Das Geld geht an inkompetente Bankbeamte, Juristen und andere hoch dekorierte Berufsdeformierte.

Theorethiker und Schreibtischtäter schmarotzen mit durchschnittlichen Salären über CHF 200'000 den Topf leer, hängen am Gängelbad der Grossbanken und weisen sich durch fehlende Fachkompetenz aus.
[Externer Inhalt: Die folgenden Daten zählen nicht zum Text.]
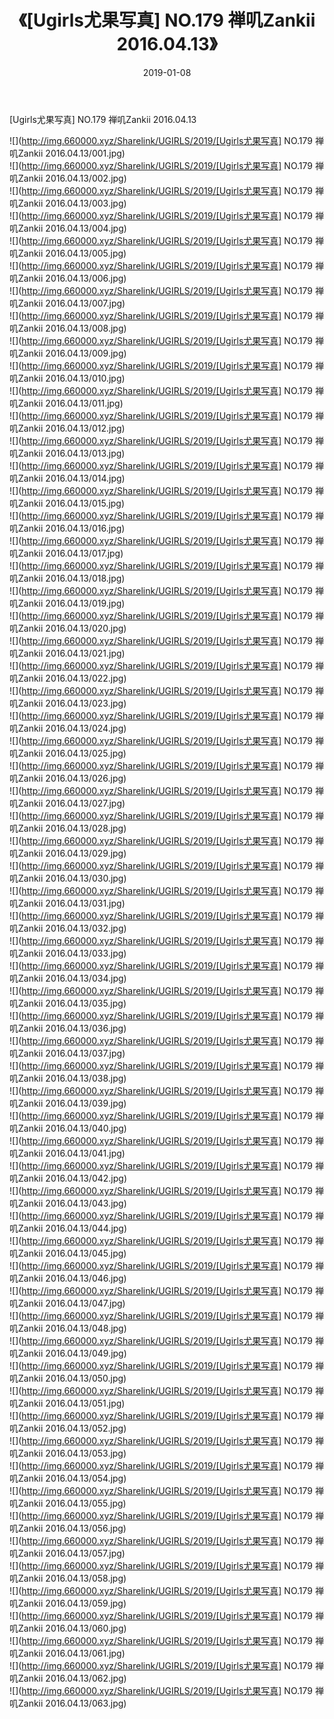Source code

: ﻿---
layout: post
title:  《[Ugirls尤果写真] NO.179 禅叽Zankii 2016.04.13》
date:   2019-01-08
img: http://img.660000.xyz/Sharelink/UGIRLS/2019/[Ugirls尤果写真] NO.179 禅叽Zankii 2016.04.13/000.jpg
categories: [美女, 清纯, 唯美]
---

[Ugirls尤果写真] NO.179 禅叽Zankii 2016.04.13

 ![](http://img.660000.xyz/Sharelink/UGIRLS/2019/[Ugirls尤果写真] NO.179 禅叽Zankii 2016.04.13/001.jpg) <br>![](http://img.660000.xyz/Sharelink/UGIRLS/2019/[Ugirls尤果写真] NO.179 禅叽Zankii 2016.04.13/002.jpg) <br>![](http://img.660000.xyz/Sharelink/UGIRLS/2019/[Ugirls尤果写真] NO.179 禅叽Zankii 2016.04.13/003.jpg) <br>![](http://img.660000.xyz/Sharelink/UGIRLS/2019/[Ugirls尤果写真] NO.179 禅叽Zankii 2016.04.13/004.jpg) <br>![](http://img.660000.xyz/Sharelink/UGIRLS/2019/[Ugirls尤果写真] NO.179 禅叽Zankii 2016.04.13/005.jpg) <br>![](http://img.660000.xyz/Sharelink/UGIRLS/2019/[Ugirls尤果写真] NO.179 禅叽Zankii 2016.04.13/006.jpg) <br>![](http://img.660000.xyz/Sharelink/UGIRLS/2019/[Ugirls尤果写真] NO.179 禅叽Zankii 2016.04.13/007.jpg) <br>![](http://img.660000.xyz/Sharelink/UGIRLS/2019/[Ugirls尤果写真] NO.179 禅叽Zankii 2016.04.13/008.jpg) <br>![](http://img.660000.xyz/Sharelink/UGIRLS/2019/[Ugirls尤果写真] NO.179 禅叽Zankii 2016.04.13/009.jpg) <br>![](http://img.660000.xyz/Sharelink/UGIRLS/2019/[Ugirls尤果写真] NO.179 禅叽Zankii 2016.04.13/010.jpg) <br>![](http://img.660000.xyz/Sharelink/UGIRLS/2019/[Ugirls尤果写真] NO.179 禅叽Zankii 2016.04.13/011.jpg) <br>![](http://img.660000.xyz/Sharelink/UGIRLS/2019/[Ugirls尤果写真] NO.179 禅叽Zankii 2016.04.13/012.jpg) <br>![](http://img.660000.xyz/Sharelink/UGIRLS/2019/[Ugirls尤果写真] NO.179 禅叽Zankii 2016.04.13/013.jpg) <br>![](http://img.660000.xyz/Sharelink/UGIRLS/2019/[Ugirls尤果写真] NO.179 禅叽Zankii 2016.04.13/014.jpg) <br>![](http://img.660000.xyz/Sharelink/UGIRLS/2019/[Ugirls尤果写真] NO.179 禅叽Zankii 2016.04.13/015.jpg) <br>![](http://img.660000.xyz/Sharelink/UGIRLS/2019/[Ugirls尤果写真] NO.179 禅叽Zankii 2016.04.13/016.jpg) <br>![](http://img.660000.xyz/Sharelink/UGIRLS/2019/[Ugirls尤果写真] NO.179 禅叽Zankii 2016.04.13/017.jpg) <br>![](http://img.660000.xyz/Sharelink/UGIRLS/2019/[Ugirls尤果写真] NO.179 禅叽Zankii 2016.04.13/018.jpg) <br>![](http://img.660000.xyz/Sharelink/UGIRLS/2019/[Ugirls尤果写真] NO.179 禅叽Zankii 2016.04.13/019.jpg) <br>![](http://img.660000.xyz/Sharelink/UGIRLS/2019/[Ugirls尤果写真] NO.179 禅叽Zankii 2016.04.13/020.jpg) <br>![](http://img.660000.xyz/Sharelink/UGIRLS/2019/[Ugirls尤果写真] NO.179 禅叽Zankii 2016.04.13/021.jpg) <br>![](http://img.660000.xyz/Sharelink/UGIRLS/2019/[Ugirls尤果写真] NO.179 禅叽Zankii 2016.04.13/022.jpg) <br>![](http://img.660000.xyz/Sharelink/UGIRLS/2019/[Ugirls尤果写真] NO.179 禅叽Zankii 2016.04.13/023.jpg) <br>![](http://img.660000.xyz/Sharelink/UGIRLS/2019/[Ugirls尤果写真] NO.179 禅叽Zankii 2016.04.13/024.jpg) <br>![](http://img.660000.xyz/Sharelink/UGIRLS/2019/[Ugirls尤果写真] NO.179 禅叽Zankii 2016.04.13/025.jpg) <br>![](http://img.660000.xyz/Sharelink/UGIRLS/2019/[Ugirls尤果写真] NO.179 禅叽Zankii 2016.04.13/026.jpg) <br>![](http://img.660000.xyz/Sharelink/UGIRLS/2019/[Ugirls尤果写真] NO.179 禅叽Zankii 2016.04.13/027.jpg) <br>![](http://img.660000.xyz/Sharelink/UGIRLS/2019/[Ugirls尤果写真] NO.179 禅叽Zankii 2016.04.13/028.jpg) <br>![](http://img.660000.xyz/Sharelink/UGIRLS/2019/[Ugirls尤果写真] NO.179 禅叽Zankii 2016.04.13/029.jpg) <br>![](http://img.660000.xyz/Sharelink/UGIRLS/2019/[Ugirls尤果写真] NO.179 禅叽Zankii 2016.04.13/030.jpg) <br>![](http://img.660000.xyz/Sharelink/UGIRLS/2019/[Ugirls尤果写真] NO.179 禅叽Zankii 2016.04.13/031.jpg) <br>![](http://img.660000.xyz/Sharelink/UGIRLS/2019/[Ugirls尤果写真] NO.179 禅叽Zankii 2016.04.13/032.jpg) <br>![](http://img.660000.xyz/Sharelink/UGIRLS/2019/[Ugirls尤果写真] NO.179 禅叽Zankii 2016.04.13/033.jpg) <br>![](http://img.660000.xyz/Sharelink/UGIRLS/2019/[Ugirls尤果写真] NO.179 禅叽Zankii 2016.04.13/034.jpg) <br>![](http://img.660000.xyz/Sharelink/UGIRLS/2019/[Ugirls尤果写真] NO.179 禅叽Zankii 2016.04.13/035.jpg) <br>![](http://img.660000.xyz/Sharelink/UGIRLS/2019/[Ugirls尤果写真] NO.179 禅叽Zankii 2016.04.13/036.jpg) <br>![](http://img.660000.xyz/Sharelink/UGIRLS/2019/[Ugirls尤果写真] NO.179 禅叽Zankii 2016.04.13/037.jpg) <br>![](http://img.660000.xyz/Sharelink/UGIRLS/2019/[Ugirls尤果写真] NO.179 禅叽Zankii 2016.04.13/038.jpg) <br>![](http://img.660000.xyz/Sharelink/UGIRLS/2019/[Ugirls尤果写真] NO.179 禅叽Zankii 2016.04.13/039.jpg) <br>![](http://img.660000.xyz/Sharelink/UGIRLS/2019/[Ugirls尤果写真] NO.179 禅叽Zankii 2016.04.13/040.jpg) <br>![](http://img.660000.xyz/Sharelink/UGIRLS/2019/[Ugirls尤果写真] NO.179 禅叽Zankii 2016.04.13/041.jpg) <br>![](http://img.660000.xyz/Sharelink/UGIRLS/2019/[Ugirls尤果写真] NO.179 禅叽Zankii 2016.04.13/042.jpg) <br>![](http://img.660000.xyz/Sharelink/UGIRLS/2019/[Ugirls尤果写真] NO.179 禅叽Zankii 2016.04.13/043.jpg) <br>![](http://img.660000.xyz/Sharelink/UGIRLS/2019/[Ugirls尤果写真] NO.179 禅叽Zankii 2016.04.13/044.jpg) <br>![](http://img.660000.xyz/Sharelink/UGIRLS/2019/[Ugirls尤果写真] NO.179 禅叽Zankii 2016.04.13/045.jpg) <br>![](http://img.660000.xyz/Sharelink/UGIRLS/2019/[Ugirls尤果写真] NO.179 禅叽Zankii 2016.04.13/046.jpg) <br>![](http://img.660000.xyz/Sharelink/UGIRLS/2019/[Ugirls尤果写真] NO.179 禅叽Zankii 2016.04.13/047.jpg) <br>![](http://img.660000.xyz/Sharelink/UGIRLS/2019/[Ugirls尤果写真] NO.179 禅叽Zankii 2016.04.13/048.jpg) <br>![](http://img.660000.xyz/Sharelink/UGIRLS/2019/[Ugirls尤果写真] NO.179 禅叽Zankii 2016.04.13/049.jpg) <br>![](http://img.660000.xyz/Sharelink/UGIRLS/2019/[Ugirls尤果写真] NO.179 禅叽Zankii 2016.04.13/050.jpg) <br>![](http://img.660000.xyz/Sharelink/UGIRLS/2019/[Ugirls尤果写真] NO.179 禅叽Zankii 2016.04.13/051.jpg) <br>![](http://img.660000.xyz/Sharelink/UGIRLS/2019/[Ugirls尤果写真] NO.179 禅叽Zankii 2016.04.13/052.jpg) <br>![](http://img.660000.xyz/Sharelink/UGIRLS/2019/[Ugirls尤果写真] NO.179 禅叽Zankii 2016.04.13/053.jpg) <br>![](http://img.660000.xyz/Sharelink/UGIRLS/2019/[Ugirls尤果写真] NO.179 禅叽Zankii 2016.04.13/054.jpg) <br>![](http://img.660000.xyz/Sharelink/UGIRLS/2019/[Ugirls尤果写真] NO.179 禅叽Zankii 2016.04.13/055.jpg) <br>![](http://img.660000.xyz/Sharelink/UGIRLS/2019/[Ugirls尤果写真] NO.179 禅叽Zankii 2016.04.13/056.jpg) <br>![](http://img.660000.xyz/Sharelink/UGIRLS/2019/[Ugirls尤果写真] NO.179 禅叽Zankii 2016.04.13/057.jpg) <br>![](http://img.660000.xyz/Sharelink/UGIRLS/2019/[Ugirls尤果写真] NO.179 禅叽Zankii 2016.04.13/058.jpg) <br>![](http://img.660000.xyz/Sharelink/UGIRLS/2019/[Ugirls尤果写真] NO.179 禅叽Zankii 2016.04.13/059.jpg) <br>![](http://img.660000.xyz/Sharelink/UGIRLS/2019/[Ugirls尤果写真] NO.179 禅叽Zankii 2016.04.13/060.jpg) <br>![](http://img.660000.xyz/Sharelink/UGIRLS/2019/[Ugirls尤果写真] NO.179 禅叽Zankii 2016.04.13/061.jpg) <br>![](http://img.660000.xyz/Sharelink/UGIRLS/2019/[Ugirls尤果写真] NO.179 禅叽Zankii 2016.04.13/062.jpg) <br>![](http://img.660000.xyz/Sharelink/UGIRLS/2019/[Ugirls尤果写真] NO.179 禅叽Zankii 2016.04.13/063.jpg) <br>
Das Verwaltungsgericht hat soeben entschieden, dass im Fall UBS völlig unkoordiniert, ja kriminell gehandelt wurde. .....wen wunderts, wenn man weiss, dass ein Grossteil der FINMA Angestellten ehemalige Bankbeamte von CS oder UBS bzw. ehemalige Wirtschaftsprüfer, die jahrelang die gefakten Bilanzen der Banken als "einwandfrei" attestiert haben, waren. Der Chef der FINMA inklusive. Ja, sogar der Oberchef, unser aller geliebter Bundesrat M, ist in der Schuld der UBS (man erinnere sich-> Konkurs der Appenzell-Ausser. KB).

Unabhängig?-.........ha, ha, ha......das sind doch nur Lobbyisten der sanierungsbedürftigen Grossbanken.